The Federalist Papers A set of essays, written by Hamilton, James Madison, and John Jay, and published in New York newspapers under the pseudonym Publius. During the ratification controversy, these essays were circulated nationally. The essays linked opposition to the new Constitution with hot-headed liberals (Patrick Henry) and those with a vested interest in maintaining a weak government (George Clinton).
Federalist #10, Madison This essay explains how the Constitution protects against a tyranny of the majority, without resort to dictatorship. The key to understanding Madison’s argument is that the tyrant is an individual or group who, if given power, would harm others in pursuit of self-interest. A faction is the term to describe an individual or group seeking that power.
Federalist #10:Enlightened Statesmen “It is in vain to say that enlightened statesmen will be able to adjust these clashing interests and render them all subservient to the public good. Enlightened statesmen will not always be at the helm. Nor, in many cases, can such an adjustment be made without taking into view indirect and remote considerations, which will rarely prevail over the immediate interest which one party may find in disregarding the rights of another or the good of the whole.”

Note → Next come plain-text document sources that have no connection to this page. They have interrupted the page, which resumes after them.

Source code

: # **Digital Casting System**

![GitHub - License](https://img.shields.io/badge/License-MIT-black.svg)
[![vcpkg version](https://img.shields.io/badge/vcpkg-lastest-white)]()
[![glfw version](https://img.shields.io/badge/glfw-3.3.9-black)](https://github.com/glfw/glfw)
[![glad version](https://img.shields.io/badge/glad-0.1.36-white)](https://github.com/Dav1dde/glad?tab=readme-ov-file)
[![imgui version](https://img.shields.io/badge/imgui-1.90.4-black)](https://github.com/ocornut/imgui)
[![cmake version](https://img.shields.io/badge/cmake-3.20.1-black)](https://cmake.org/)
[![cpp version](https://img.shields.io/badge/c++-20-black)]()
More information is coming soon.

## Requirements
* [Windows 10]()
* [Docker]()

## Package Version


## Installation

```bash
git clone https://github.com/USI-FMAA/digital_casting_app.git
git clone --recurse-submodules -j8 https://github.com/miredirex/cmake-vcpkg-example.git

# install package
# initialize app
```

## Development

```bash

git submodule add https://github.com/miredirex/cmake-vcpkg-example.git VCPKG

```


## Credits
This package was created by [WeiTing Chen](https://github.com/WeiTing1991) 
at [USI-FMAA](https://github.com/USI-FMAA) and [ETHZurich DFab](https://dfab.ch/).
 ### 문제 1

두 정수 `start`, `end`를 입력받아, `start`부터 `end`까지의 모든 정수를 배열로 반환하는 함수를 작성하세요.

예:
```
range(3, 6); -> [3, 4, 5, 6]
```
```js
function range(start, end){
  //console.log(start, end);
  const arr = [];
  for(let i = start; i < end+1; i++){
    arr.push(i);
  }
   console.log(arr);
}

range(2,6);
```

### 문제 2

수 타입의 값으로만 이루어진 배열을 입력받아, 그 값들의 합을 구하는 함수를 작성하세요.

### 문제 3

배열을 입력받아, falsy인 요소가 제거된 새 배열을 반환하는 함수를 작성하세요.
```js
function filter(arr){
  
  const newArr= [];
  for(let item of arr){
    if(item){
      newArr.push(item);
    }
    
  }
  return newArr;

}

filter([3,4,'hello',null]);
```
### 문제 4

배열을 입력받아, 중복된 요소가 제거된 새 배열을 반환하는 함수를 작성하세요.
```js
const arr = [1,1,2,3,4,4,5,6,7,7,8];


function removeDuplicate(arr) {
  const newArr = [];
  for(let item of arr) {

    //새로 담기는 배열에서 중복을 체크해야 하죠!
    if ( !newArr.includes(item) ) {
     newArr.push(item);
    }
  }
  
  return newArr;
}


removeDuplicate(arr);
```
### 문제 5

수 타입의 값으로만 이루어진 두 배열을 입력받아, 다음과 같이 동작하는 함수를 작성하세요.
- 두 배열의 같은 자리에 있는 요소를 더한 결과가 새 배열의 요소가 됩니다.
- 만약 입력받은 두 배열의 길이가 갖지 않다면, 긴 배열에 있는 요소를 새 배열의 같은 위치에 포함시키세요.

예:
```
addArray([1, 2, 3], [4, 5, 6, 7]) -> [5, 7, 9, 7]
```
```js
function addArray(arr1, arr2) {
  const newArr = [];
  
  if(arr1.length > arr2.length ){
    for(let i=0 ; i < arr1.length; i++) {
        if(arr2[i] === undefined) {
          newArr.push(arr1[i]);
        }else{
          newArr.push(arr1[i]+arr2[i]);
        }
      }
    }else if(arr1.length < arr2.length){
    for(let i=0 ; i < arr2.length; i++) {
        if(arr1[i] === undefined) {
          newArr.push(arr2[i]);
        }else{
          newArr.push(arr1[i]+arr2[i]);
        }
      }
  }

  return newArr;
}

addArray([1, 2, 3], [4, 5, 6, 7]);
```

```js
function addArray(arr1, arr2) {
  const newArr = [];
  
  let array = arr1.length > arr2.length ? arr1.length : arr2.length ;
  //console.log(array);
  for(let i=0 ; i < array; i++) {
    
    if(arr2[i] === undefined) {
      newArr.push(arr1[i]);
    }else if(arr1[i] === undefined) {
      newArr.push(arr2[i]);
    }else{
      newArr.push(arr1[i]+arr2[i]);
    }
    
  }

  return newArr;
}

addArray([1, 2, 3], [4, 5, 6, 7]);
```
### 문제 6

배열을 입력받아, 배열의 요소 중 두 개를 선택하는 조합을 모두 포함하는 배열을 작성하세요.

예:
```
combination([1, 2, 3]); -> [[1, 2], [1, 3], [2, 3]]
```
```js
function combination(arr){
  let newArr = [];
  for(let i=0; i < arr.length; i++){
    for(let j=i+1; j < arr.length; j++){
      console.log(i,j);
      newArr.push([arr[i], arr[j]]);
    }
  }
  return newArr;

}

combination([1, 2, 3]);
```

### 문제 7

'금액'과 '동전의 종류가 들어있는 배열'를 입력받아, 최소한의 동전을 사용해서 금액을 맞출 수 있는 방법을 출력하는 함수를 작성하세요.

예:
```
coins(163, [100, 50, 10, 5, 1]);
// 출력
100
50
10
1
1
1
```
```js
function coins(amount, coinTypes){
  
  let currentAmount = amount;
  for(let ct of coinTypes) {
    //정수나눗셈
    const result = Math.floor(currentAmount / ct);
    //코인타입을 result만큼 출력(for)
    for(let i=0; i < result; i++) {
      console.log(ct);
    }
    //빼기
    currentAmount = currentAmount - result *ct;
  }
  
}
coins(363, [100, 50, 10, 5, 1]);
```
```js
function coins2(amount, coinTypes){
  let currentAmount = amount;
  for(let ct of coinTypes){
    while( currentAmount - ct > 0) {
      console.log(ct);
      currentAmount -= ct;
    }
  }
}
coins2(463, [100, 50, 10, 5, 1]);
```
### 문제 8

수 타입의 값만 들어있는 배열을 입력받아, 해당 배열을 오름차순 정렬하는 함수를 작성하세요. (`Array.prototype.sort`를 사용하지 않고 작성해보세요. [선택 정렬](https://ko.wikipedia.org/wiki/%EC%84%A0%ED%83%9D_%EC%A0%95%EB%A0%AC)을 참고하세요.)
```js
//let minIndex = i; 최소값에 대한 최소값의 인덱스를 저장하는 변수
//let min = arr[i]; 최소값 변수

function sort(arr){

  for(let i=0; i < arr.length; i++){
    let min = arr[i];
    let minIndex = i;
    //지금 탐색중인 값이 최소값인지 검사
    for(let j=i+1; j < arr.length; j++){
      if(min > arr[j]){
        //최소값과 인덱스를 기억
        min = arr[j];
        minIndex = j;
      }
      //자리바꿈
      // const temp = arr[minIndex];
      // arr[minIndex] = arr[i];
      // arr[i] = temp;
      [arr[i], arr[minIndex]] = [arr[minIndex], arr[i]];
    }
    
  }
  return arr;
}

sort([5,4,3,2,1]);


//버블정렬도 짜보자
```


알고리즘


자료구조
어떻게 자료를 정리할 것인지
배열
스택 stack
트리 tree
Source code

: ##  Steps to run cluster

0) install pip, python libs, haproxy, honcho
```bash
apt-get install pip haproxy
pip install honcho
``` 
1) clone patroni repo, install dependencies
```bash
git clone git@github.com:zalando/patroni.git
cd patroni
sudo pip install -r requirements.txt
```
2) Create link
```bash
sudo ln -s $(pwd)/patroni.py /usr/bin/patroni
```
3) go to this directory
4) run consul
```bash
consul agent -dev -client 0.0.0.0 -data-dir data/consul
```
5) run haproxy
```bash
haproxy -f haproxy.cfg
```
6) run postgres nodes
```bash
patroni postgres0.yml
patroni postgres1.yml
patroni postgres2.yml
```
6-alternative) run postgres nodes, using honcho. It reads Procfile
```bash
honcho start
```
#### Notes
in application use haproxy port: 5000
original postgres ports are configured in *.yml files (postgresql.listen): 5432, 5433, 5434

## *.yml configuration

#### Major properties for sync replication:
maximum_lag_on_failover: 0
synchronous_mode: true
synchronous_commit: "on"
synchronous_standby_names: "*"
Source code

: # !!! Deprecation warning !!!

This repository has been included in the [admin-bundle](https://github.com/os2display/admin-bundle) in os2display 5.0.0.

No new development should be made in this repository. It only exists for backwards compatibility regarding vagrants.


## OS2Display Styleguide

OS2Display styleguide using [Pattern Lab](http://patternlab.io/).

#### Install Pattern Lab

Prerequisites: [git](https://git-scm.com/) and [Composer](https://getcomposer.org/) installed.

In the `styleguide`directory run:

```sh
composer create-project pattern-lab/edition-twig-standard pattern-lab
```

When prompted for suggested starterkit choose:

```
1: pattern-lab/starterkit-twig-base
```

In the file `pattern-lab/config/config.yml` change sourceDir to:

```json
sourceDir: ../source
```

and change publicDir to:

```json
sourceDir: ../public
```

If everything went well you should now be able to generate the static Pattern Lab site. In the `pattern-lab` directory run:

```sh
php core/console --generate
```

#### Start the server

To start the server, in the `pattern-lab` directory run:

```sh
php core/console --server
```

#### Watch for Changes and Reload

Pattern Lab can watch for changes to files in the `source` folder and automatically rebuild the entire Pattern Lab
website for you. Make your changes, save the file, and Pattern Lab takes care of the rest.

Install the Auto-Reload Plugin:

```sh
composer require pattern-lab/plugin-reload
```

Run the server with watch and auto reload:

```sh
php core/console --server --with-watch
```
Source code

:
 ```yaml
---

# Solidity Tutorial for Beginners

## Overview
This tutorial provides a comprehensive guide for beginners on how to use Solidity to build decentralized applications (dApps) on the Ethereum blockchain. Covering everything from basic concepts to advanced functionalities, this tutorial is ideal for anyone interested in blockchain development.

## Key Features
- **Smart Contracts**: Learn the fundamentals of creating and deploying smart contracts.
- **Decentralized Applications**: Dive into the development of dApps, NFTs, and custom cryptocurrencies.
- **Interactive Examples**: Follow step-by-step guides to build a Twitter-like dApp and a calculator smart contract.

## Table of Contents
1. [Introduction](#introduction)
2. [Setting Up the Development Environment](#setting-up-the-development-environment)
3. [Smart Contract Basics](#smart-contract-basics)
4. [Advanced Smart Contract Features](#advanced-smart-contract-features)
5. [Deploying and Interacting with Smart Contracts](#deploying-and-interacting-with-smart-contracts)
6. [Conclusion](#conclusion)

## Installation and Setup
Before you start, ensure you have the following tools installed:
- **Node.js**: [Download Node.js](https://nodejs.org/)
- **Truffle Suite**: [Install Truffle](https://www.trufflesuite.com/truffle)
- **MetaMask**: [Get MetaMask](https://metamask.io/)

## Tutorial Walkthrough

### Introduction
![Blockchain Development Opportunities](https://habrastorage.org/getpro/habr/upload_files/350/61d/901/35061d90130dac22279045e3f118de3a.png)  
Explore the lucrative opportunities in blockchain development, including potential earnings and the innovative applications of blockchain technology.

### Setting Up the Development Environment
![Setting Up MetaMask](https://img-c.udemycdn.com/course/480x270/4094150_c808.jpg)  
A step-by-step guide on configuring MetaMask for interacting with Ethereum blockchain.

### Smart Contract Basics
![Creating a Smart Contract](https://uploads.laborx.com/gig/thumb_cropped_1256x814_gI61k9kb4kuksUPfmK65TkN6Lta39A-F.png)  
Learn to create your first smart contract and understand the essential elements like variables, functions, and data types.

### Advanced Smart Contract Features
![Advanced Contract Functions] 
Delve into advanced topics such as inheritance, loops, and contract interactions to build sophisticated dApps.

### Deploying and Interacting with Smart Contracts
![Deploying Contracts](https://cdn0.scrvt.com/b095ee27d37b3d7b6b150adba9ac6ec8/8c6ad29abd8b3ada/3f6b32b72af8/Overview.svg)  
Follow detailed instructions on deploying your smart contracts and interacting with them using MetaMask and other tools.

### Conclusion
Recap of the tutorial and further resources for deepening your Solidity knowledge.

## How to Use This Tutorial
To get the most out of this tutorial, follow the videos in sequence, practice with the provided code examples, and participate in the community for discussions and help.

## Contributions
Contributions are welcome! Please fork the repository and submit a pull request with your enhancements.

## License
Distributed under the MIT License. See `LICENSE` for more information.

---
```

Federalist #10: Minority Factions A minority faction can be controlled through elections. The minority “may clog he administration, it may convulse the society; but it will be unable to execute and mask its violence under the forms of the Constitution.”
Federalist #51 Why do we need the separation of powers? Because individuals given power will use it for personal advantage. “If men were angels, no government would be necessary.”
Federalist #51: Checks and Balances A constitution must balance two aims: sufficient capacity for governance and effective control over the leadership. A system of checks and balances was what Montesquieu meant, rather than a strict separation of powers. To function effectively, the system of checks and balances requires multiple branches of government. Each branch must be independent from the others. Each branch must sufficient power to hold the others in check.